## LISTED ENTRIES
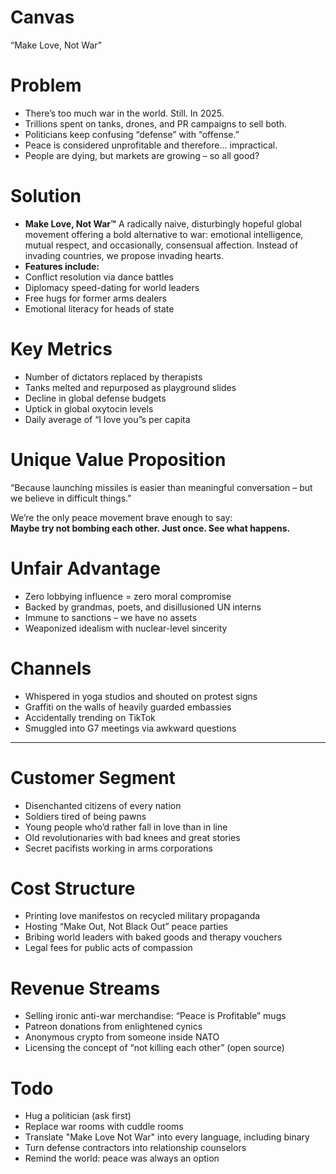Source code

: # Canvas
“Make Love, Not War”

# Problem
- There’s too much war in the world. Still. In 2025.  
- Trillions spent on tanks, drones, and PR campaigns to sell both.  
- Politicians keep confusing “defense” with “offense.”  
- Peace is considered unprofitable and therefore... impractical.  
- People are dying, but markets are growing – so all good?

# Solution
- **Make Love, Not War™** A radically naive, disturbingly hopeful global movement offering a bold alternative to war: emotional intelligence, mutual respect, and occasionally, consensual affection.  Instead of invading countries, we propose invading hearts.
- **Features include:**
- Conflict resolution via dance battles  
- Diplomacy speed-dating for world leaders  
- Free hugs for former arms dealers  
- Emotional literacy for heads of state

# Key Metrics
- Number of dictators replaced by therapists  
- Tanks melted and repurposed as playground slides  
- Decline in global defense budgets  
- Uptick in global oxytocin levels  
- Daily average of “I love you”s per capita

# Unique Value Proposition
“Because launching missiles is easier than meaningful conversation – but we believe in difficult things.”

We’re the only peace movement brave enough to say:  
**Maybe try not bombing each other. Just once. See what happens.**

# Unfair Advantage
- Zero lobbying influence = zero moral compromise  
- Backed by grandmas, poets, and disillusioned UN interns  
- Immune to sanctions – we have no assets  
- Weaponized idealism with nuclear-level sincerity

# Channels
- Whispered in yoga studios and shouted on protest signs  
- Graffiti on the walls of heavily guarded embassies  
- Accidentally trending on TikTok  
- Smuggled into G7 meetings via awkward questions

---

# Customer Segment
- Disenchanted citizens of every nation  
- Soldiers tired of being pawns  
- Young people who’d rather fall in love than in line  
- Old revolutionaries with bad knees and great stories  
- Secret pacifists working in arms corporations

# Cost Structure
- Printing love manifestos on recycled military propaganda  
- Hosting “Make Out, Not Black Out” peace parties  
- Bribing world leaders with baked goods and therapy vouchers  
- Legal fees for public acts of compassion

# Revenue Streams
- Selling ironic anti-war merchandise: “Peace is Profitable” mugs  
- Patreon donations from enlightened cynics  
- Anonymous crypto from someone inside NATO  
- Licensing the concept of “not killing each other” (open source)

# Todo
- Hug a politician (ask first)  
- Replace war rooms with cuddle rooms  
- Translate "Make Love Not War" into every language, including binary  
- Turn defense contractors into relationship counselors  
- Remind the world: peace was always an option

## TASK INSTRUCTIONS
Only the pictures are to be left out; print everything else in the listing exactly.

## EXERCISE SOLUTION
Source code

: # Canvas
“Make Love, Not War”

# Problem
- There’s too much war in the world. Still. In 2025.  
- Trillions spent on tanks, drones, and PR campaigns to sell both.  
- Politicians keep confusing “defense” with “offense.”  
- Peace is considered unprofitable and therefore... impractical.  
- People are dying, but markets are growing – so all good?

# Solution
- **Make Love, Not War™** A radically naive, disturbingly hopeful global movement offering a bold alternative to war: emotional intelligence, mutual respect, and occasionally, consensual affection.  Instead of invading countries, we propose invading hearts.
- **Features include:**
- Conflict resolution via dance battles  
- Diplomacy speed-dating for world leaders  
- Free hugs for former arms dealers  
- Emotional literacy for heads of state

# Key Metrics
- Number of dictators replaced by therapists  
- Tanks melted and repurposed as playground slides  
- Decline in global defense budgets  
- Uptick in global oxytocin levels  
- Daily average of “I love you”s per capita

# Unique Value Proposition
“Because launching missiles is easier than meaningful conversation – but we believe in difficult things.”

We’re the only peace movement brave enough to say:  
**Maybe try not bombing each other. Just once. See what happens.**

# Unfair Advantage
- Zero lobbying influence = zero moral compromise  
- Backed by grandmas, poets, and disillusioned UN interns  
- Immune to sanctions – we have no assets  
- Weaponized idealism with nuclear-level sincerity

# Channels
- Whispered in yoga studios and shouted on protest signs  
- Graffiti on the walls of heavily guarded embassies  
- Accidentally trending on TikTok  
- Smuggled into G7 meetings via awkward questions

---

# Customer Segment
- Disenchanted citizens of every nation  
- Soldiers tired of being pawns  
- Young people who’d rather fall in love than in line  
- Old revolutionaries with bad knees and great stories  
- Secret pacifists working in arms corporations

# Cost Structure
- Printing love manifestos on recycled military propaganda  
- Hosting “Make Out, Not Black Out” peace parties  
- Bribing world leaders with baked goods and therapy vouchers  
- Legal fees for public acts of compassion

# Revenue Streams
- Selling ironic anti-war merchandise: “Peace is Profitable” mugs  
- Patreon donations from enlightened cynics  
- Anonymous crypto from someone inside NATO  
- Licensing the concept of “not killing each other” (open source)

# Todo
- Hug a politician (ask first)  
- Replace war rooms with cuddle rooms  
- Translate "Make Love Not War" into every language, including binary  
- Turn defense contractors into relationship counselors  
- Remind the world: peace was always an option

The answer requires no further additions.